◆ **PROBLEM REQUIREMENTS**
Within the lines below, the span from the line with "of development \pause" to the line with "In this section, we", both ends included, is to be reproduced exactly, with pictures omitted.

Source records
###

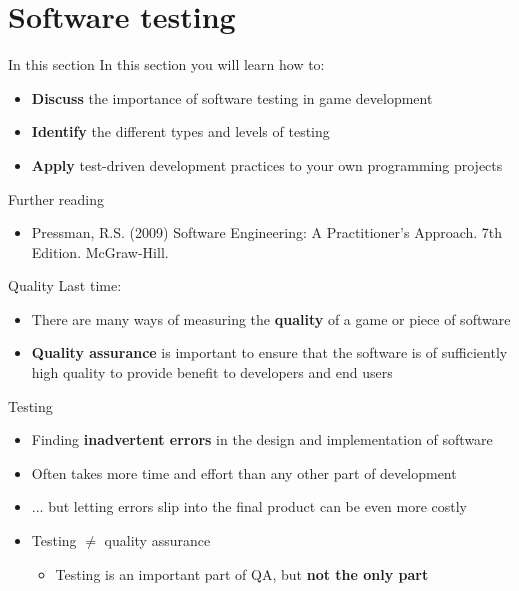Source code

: \part{Software testing}
\frame{\partpage}

\begin{frame}{In this section}
    In this section you will learn how to:
    \begin{itemize}
        \item \textbf{Discuss} the importance of software testing in game development
        \item \textbf{Identify} the different types and levels of testing
        \item \textbf{Apply} test-driven development practices to your own programming projects
    \end{itemize}
\end{frame}

\begin{frame}{Further reading}
    \begin{itemize}
        \item Pressman, R.S. (2009) Software Engineering: A Practitioner's Approach. 7th Edition. McGraw-Hill.
    \end{itemize}
\end{frame}

\begin{frame}{Quality}
    Last time: \pause
    \begin{itemize}
        \item There are many ways of measuring the \textbf{quality} of a game or piece of software \pause
        \item \textbf{Quality assurance} is important to ensure that the software is of sufficiently high
            quality to provide benefit to developers and end users
    \end{itemize}
\end{frame}

\begin{frame}{Testing}
    \begin{itemize}
        \item Finding \textbf{inadvertent errors} in the design and implementation of software \pause
        \item Often takes more time and effort than any other part of development \pause
        \item ... but letting errors slip into the final product can be even more costly \pause
        \item Testing $\neq$ quality assurance \pause
            \begin{itemize}
                \item Testing is an important part of QA, but \textbf{not the only part}
            \end{itemize}
    \end{itemize}
\end{frame}

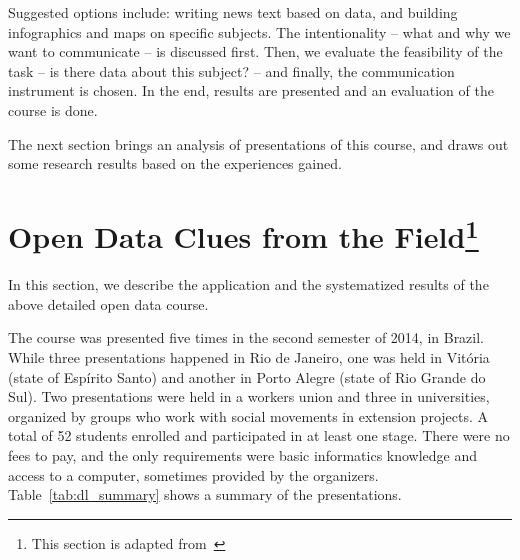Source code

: Suggested options include: writing news text based on data, and building infographics and maps on specific subjects. The intentionality – what and why we want to communicate – is discussed first. Then, we evaluate the feasibility of the task – is there data about this subject? – and finally, the communication instrument is chosen. In the end, results are presented and an evaluation of the course is done.

The next section brings an analysis of presentations of this course, and draws out some research results based on the experiences gained.

\section[Open Data Clues from the Field]{Open Data Clues from the Field\footnote{This section is adapted from~}}

\label{dl_results} 

In this section, we describe the application and the systematized results of the above detailed open data course.

The course was presented five times in the second semester of 2014, in Brazil. While three presentations happened in Rio de Janeiro, one was held in Vitória (state of Espírito Santo) and another in Porto Alegre (state of Rio Grande do Sul). Two presentations were held in a workers union and three in universities, organized by groups who work with social movements in extension projects. A total of 52 students enrolled and participated in at least one stage. There were no fees to pay, and the only requirements were basic informatics knowledge and access to a computer, sometimes provided by the organizers. Table~\ref{tab:dl_summary} shows a summary of the presentations.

###

◆ **WRITTEN ANSWER**
        \item Often takes more time and effort than any other part of development \pause
        \item ... but letting errors slip into the final product can be even more costly \pause
        \item Testing $\neq$ quality assurance \pause
            \begin{itemize}
                \item Testing is an important part of QA, but \textbf{not the only part}
            \end{itemize}
    \end{itemize}
\end{frame}

Source code

: Suggested options include: writing news text based on data, and building infographics and maps on specific subjects. The intentionality – what and why we want to communicate – is discussed first. Then, we evaluate the feasibility of the task – is there data about this subject? – and finally, the communication instrument is chosen. In the end, results are presented and an evaluation of the course is done.

The next section brings an analysis of presentations of this course, and draws out some research results based on the experiences gained.

\section[Open Data Clues from the Field]{Open Data Clues from the Field\footnote{This section is adapted from~}}

\label{dl_results} 

In this section, we describe the application and the systematized results of the above detailed open data course.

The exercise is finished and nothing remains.